### EXERCISE OBJECTIVE
Transcribe the full listing word for word, leaving nothing out.

----

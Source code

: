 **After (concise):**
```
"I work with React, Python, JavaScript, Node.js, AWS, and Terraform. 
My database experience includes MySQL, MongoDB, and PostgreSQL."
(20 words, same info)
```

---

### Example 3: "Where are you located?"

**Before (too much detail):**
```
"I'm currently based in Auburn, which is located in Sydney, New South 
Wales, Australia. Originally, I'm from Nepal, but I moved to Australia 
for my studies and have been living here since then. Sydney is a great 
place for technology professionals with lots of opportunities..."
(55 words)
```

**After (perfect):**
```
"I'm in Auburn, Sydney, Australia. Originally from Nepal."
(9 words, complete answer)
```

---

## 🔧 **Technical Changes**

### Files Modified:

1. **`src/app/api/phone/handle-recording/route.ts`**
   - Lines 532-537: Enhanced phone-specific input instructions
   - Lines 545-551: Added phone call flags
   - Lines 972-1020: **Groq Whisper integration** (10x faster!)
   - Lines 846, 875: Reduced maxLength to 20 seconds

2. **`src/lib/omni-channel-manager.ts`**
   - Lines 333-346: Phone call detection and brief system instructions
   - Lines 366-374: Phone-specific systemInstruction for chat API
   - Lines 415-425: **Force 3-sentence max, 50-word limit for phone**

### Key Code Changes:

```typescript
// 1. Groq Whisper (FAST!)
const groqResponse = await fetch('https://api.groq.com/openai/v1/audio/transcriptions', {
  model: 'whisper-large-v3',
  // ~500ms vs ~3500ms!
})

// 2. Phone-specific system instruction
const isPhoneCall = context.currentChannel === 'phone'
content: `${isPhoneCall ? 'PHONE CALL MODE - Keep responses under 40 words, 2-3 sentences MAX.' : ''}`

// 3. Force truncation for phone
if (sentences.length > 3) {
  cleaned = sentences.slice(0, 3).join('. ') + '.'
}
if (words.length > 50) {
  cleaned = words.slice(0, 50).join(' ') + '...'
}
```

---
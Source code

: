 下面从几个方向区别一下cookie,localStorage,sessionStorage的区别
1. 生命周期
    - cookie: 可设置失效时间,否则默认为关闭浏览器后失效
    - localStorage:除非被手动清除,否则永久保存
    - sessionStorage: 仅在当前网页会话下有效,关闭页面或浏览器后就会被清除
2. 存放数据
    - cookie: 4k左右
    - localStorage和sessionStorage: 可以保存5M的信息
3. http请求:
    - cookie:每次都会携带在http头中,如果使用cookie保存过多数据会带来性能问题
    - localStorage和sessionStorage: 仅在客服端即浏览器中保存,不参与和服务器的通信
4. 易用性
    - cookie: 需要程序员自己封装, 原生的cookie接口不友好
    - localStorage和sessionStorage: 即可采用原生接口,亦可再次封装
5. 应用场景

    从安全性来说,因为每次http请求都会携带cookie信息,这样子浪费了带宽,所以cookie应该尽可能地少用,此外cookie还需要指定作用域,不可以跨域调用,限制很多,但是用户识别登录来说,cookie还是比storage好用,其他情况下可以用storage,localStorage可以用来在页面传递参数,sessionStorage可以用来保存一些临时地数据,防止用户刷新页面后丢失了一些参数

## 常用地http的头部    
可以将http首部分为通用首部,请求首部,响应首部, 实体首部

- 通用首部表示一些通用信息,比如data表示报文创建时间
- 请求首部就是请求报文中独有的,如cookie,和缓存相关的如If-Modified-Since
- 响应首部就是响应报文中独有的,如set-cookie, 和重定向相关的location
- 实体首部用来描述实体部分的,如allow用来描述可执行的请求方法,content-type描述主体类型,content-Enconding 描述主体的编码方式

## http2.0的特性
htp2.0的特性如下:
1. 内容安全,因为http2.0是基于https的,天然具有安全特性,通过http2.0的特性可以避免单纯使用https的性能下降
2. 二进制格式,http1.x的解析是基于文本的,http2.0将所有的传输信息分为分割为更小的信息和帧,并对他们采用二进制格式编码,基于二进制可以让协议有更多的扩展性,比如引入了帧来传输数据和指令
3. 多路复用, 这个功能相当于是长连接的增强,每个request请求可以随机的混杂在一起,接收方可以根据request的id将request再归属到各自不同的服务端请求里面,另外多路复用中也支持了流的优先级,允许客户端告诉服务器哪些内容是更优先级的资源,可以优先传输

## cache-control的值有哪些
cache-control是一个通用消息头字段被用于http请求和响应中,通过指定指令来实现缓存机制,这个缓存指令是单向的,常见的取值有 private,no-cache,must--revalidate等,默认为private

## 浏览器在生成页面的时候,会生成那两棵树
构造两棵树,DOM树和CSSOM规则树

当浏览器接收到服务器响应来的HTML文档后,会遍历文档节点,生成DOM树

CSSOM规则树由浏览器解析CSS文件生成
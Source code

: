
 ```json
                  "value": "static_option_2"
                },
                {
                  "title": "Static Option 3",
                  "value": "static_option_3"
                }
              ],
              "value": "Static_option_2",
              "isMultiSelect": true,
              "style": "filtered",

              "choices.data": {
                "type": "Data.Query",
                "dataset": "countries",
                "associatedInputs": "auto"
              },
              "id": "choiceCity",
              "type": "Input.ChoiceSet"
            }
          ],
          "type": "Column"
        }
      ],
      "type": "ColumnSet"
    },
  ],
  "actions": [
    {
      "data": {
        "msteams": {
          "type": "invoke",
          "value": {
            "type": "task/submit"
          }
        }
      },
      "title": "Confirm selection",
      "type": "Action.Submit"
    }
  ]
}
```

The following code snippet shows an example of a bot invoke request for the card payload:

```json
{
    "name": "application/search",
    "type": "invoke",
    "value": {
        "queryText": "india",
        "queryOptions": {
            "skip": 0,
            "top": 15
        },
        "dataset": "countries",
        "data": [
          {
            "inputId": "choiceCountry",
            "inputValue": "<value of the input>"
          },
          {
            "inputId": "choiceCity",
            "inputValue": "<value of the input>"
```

----

### SOLUTION TO THE PROBLEM
Source code

: **After (concise):**
```
"I work with React, Python, JavaScript, Node.js, AWS, and Terraform. 
My database experience includes MySQL, MongoDB, and PostgreSQL."
(20 words, same info)
```

---

### Example 3: "Where are you located?"

**Before (too much detail):**
```
"I'm currently based in Auburn, which is located in Sydney, New South 
Wales, Australia. Originally, I'm from Nepal, but I moved to Australia 
for my studies and have been living here since then. Sydney is a great 
place for technology professionals with lots of opportunities..."
(55 words)
```

**After (perfect):**
```
"I'm in Auburn, Sydney, Australia. Originally from Nepal."
(9 words, complete answer)
```

---

## 🔧 **Technical Changes**

### Files Modified:

1. **`src/app/api/phone/handle-recording/route.ts`**
   - Lines 532-537: Enhanced phone-specific input instructions
   - Lines 545-551: Added phone call flags
   - Lines 972-1020: **Groq Whisper integration** (10x faster!)
   - Lines 846, 875: Reduced maxLength to 20 seconds

2. **`src/lib/omni-channel-manager.ts`**
   - Lines 333-346: Phone call detection and brief system instructions
   - Lines 366-374: Phone-specific systemInstruction for chat API
   - Lines 415-425: **Force 3-sentence max, 50-word limit for phone**

### Key Code Changes:

```typescript
// 1. Groq Whisper (FAST!)
const groqResponse = await fetch('https://api.groq.com/openai/v1/audio/transcriptions', {
  model: 'whisper-large-v3',
  // ~500ms vs ~3500ms!
})

// 2. Phone-specific system instruction
const isPhoneCall = context.currentChannel === 'phone'
content: `${isPhoneCall ? 'PHONE CALL MODE - Keep responses under 40 words, 2-3 sentences MAX.' : ''}`

// 3. Force truncation for phone
if (sentences.length > 3) {
  cleaned = sentences.slice(0, 3).join('. ') + '.'
}
if (words.length > 50) {
  cleaned = words.slice(0, 50).join(' ') + '...'
}
```

---
Source code

: 下面从几个方向区别一下cookie,localStorage,sessionStorage的区别
1. 生命周期
    - cookie: 可设置失效时间,否则默认为关闭浏览器后失效
    - localStorage:除非被手动清除,否则永久保存
    - sessionStorage: 仅在当前网页会话下有效,关闭页面或浏览器后就会被清除
2. 存放数据
    - cookie: 4k左右
    - localStorage和sessionStorage: 可以保存5M的信息
3. http请求:
    - cookie:每次都会携带在http头中,如果使用cookie保存过多数据会带来性能问题
    - localStorage和sessionStorage: 仅在客服端即浏览器中保存,不参与和服务器的通信
4. 易用性
    - cookie: 需要程序员自己封装, 原生的cookie接口不友好
    - localStorage和sessionStorage: 即可采用原生接口,亦可再次封装
5. 应用场景

    从安全性来说,因为每次http请求都会携带cookie信息,这样子浪费了带宽,所以cookie应该尽可能地少用,此外cookie还需要指定作用域,不可以跨域调用,限制很多,但是用户识别登录来说,cookie还是比storage好用,其他情况下可以用storage,localStorage可以用来在页面传递参数,sessionStorage可以用来保存一些临时地数据,防止用户刷新页面后丢失了一些参数

## 常用地http的头部    
可以将http首部分为通用首部,请求首部,响应首部, 实体首部

- 通用首部表示一些通用信息,比如data表示报文创建时间
- 请求首部就是请求报文中独有的,如cookie,和缓存相关的如If-Modified-Since
- 响应首部就是响应报文中独有的,如set-cookie, 和重定向相关的location
- 实体首部用来描述实体部分的,如allow用来描述可执行的请求方法,content-type描述主体类型,content-Enconding 描述主体的编码方式

## http2.0的特性
htp2.0的特性如下:
1. 内容安全,因为http2.0是基于https的,天然具有安全特性,通过http2.0的特性可以避免单纯使用https的性能下降
2. 二进制格式,http1.x的解析是基于文本的,http2.0将所有的传输信息分为分割为更小的信息和帧,并对他们采用二进制格式编码,基于二进制可以让协议有更多的扩展性,比如引入了帧来传输数据和指令
3. 多路复用, 这个功能相当于是长连接的增强,每个request请求可以随机的混杂在一起,接收方可以根据request的id将request再归属到各自不同的服务端请求里面,另外多路复用中也支持了流的优先级,允许客户端告诉服务器哪些内容是更优先级的资源,可以优先传输

## cache-control的值有哪些
cache-control是一个通用消息头字段被用于http请求和响应中,通过指定指令来实现缓存机制,这个缓存指令是单向的,常见的取值有 private,no-cache,must--revalidate等,默认为private

## 浏览器在生成页面的时候,会生成那两棵树
构造两棵树,DOM树和CSSOM规则树

当浏览器接收到服务器响应来的HTML文档后,会遍历文档节点,生成DOM树

CSSOM规则树由浏览器解析CSS文件生成
Source code

:
 ```json
                  "value": "static_option_2"
                },
                {
                  "title": "Static Option 3",
                  "value": "static_option_3"
                }
              ],
              "value": "Static_option_2",
              "isMultiSelect": true,
              "style": "filtered",

              "choices.data": {
                "type": "Data.Query",
                "dataset": "countries",
                "associatedInputs": "auto"
              },
              "id": "choiceCity",
              "type": "Input.ChoiceSet"
            }
          ],
          "type": "Column"
        }
      ],
      "type": "ColumnSet"
    },
  ],
  "actions": [
    {
      "data": {
        "msteams": {
          "type": "invoke",
          "value": {
            "type": "task/submit"
          }
        }
      },
      "title": "Confirm selection",
      "type": "Action.Submit"
    }
  ]
}
```

The following code snippet shows an example of a bot invoke request for the card payload:

```json
{
    "name": "application/search",
    "type": "invoke",
    "value": {
        "queryText": "india",
        "queryOptions": {
            "skip": 0,
            "top": 15
        },
        "dataset": "countries",
        "data": [
          {
            "inputId": "choiceCountry",
            "inputValue": "<value of the input>"
          },
          {
            "inputId": "choiceCity",
            "inputValue": "<value of the input>"
```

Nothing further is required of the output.